Scientific classification
- Kingdom: Plantae
- Clade: Tracheophytes
- Clade: Angiosperms
- Clade: Eudicots
- Clade: Asterids
- Order: Solanales
- Family: Solanaceae
- Genus: Brugmansia
- Section: Brugmansia sect. Sphaerocarpum
- Species: B. vulcanicola
- Binomial name: Brugmansia vulcanicola (A.S.Barclay) R.E.Schult.
- Synonyms: Brugmansia sanguinea subsp. vulcanicola (A.S.Barclay) Govaerts; Datura vulcanicola A.S.Barclay; Datura sanguinea var. flava Dunal;

= Brugmansia vulcanicola =

- Genus: Brugmansia
- Species: vulcanicola
- Authority: (A.S.Barclay) R.E.Schult.
- Conservation status: EW
- Synonyms: Brugmansia sanguinea subsp. vulcanicola , Datura vulcanicola , Datura sanguinea var. flava

Species of flowering plant

Brugmansia vulcanicola is a shrub or tree in the family Solanaceae native to Colombia and Ecuador.

==Description==
===Vegetative characteristics===
Brugmansia vulcanicola is a 3–4 m tall shrub or small tree with alternate, petiolate, ovate to ovate-elliptic, 20 cm long, and 10 cm wide leaves with an acute apex. The petiole is up to 10 cm long. The wood is very hard.
===Generative characteristics===
The axillary, pedicellate, red, yellow, or pink, pendent, tubular / trumpet-shaped flowers belong to the smallest of all Brugmansia at 15 to 22 cm. They also have the shortest corolla peaks at 0.5 to 1.5 cm. The non-persistent calyx is dentate. The obovate, warty, bisulcate capsule fruit bears smooth, shiny, reniform, 7 mm long, and 5 mm wide seeds.

==Taxonomy==
It was first described as Datura vulcanicola by Arthur Stewart Barclay in 1959. It was placed in the genus Brugmansia as Brugmansia vulcanicola by Richard Evans Schultes in 1977.

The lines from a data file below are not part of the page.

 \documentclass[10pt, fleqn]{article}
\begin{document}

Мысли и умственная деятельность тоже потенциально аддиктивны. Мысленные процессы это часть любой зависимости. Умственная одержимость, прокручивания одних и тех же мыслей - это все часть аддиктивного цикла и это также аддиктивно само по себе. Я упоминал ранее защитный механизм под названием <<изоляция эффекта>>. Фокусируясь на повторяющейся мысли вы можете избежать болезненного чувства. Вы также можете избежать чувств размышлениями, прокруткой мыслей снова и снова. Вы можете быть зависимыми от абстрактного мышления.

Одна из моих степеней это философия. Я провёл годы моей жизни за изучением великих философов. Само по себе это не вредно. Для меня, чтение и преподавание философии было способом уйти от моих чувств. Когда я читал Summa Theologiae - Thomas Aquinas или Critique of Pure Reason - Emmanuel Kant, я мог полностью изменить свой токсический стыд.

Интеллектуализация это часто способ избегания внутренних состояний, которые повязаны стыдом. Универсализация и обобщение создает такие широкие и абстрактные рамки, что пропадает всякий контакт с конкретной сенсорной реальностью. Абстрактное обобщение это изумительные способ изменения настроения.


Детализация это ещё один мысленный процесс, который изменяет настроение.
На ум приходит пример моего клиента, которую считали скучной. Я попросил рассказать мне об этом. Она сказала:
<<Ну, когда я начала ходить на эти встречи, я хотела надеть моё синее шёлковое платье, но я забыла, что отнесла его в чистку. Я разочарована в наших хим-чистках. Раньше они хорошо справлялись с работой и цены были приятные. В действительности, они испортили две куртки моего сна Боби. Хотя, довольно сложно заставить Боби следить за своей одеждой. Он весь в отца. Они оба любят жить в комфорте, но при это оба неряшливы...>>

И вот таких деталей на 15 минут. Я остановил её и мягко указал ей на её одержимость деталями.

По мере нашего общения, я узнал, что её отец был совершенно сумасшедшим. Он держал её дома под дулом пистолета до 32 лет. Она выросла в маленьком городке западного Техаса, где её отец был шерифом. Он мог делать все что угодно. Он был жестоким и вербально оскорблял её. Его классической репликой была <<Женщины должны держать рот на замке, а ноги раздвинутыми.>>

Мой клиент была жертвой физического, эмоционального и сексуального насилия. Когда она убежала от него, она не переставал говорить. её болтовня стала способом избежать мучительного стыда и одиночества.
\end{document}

==Distribution and habitat==
Brugmansia vulcanicola was endemic to the Andes mountains of Colombia and Ecuador at elevations of 2800 to 3300 m but it is now extinct in the wild.

==Toxicity==

All parts of Brugmansia vulcanicola are poisonous, containing tropane alkaloids.

==Conservation==
It is Extinct in the Wild and no wild populations of Brugmansia vulcanicola were ever recorded. It is threatened by hybridisation with Brugmansia sanguinea and in some locations the collected Brugmansia vulcanicola seeds only give rise to hybridised seedlings. It is susceptible to the Colombian Datura virus (CDV) in the family Potyviridae but infected plants are rare. Populations have been destroyed by bee-keepers, fearing that the toxic Brugmansia vulcanicola could negatively affect the local honey production. Brugmansia vulcanicola is cultivated in several ex-situ collections in botanical gardens.

==Uses==
It was used as an hallucinogenic narcotic.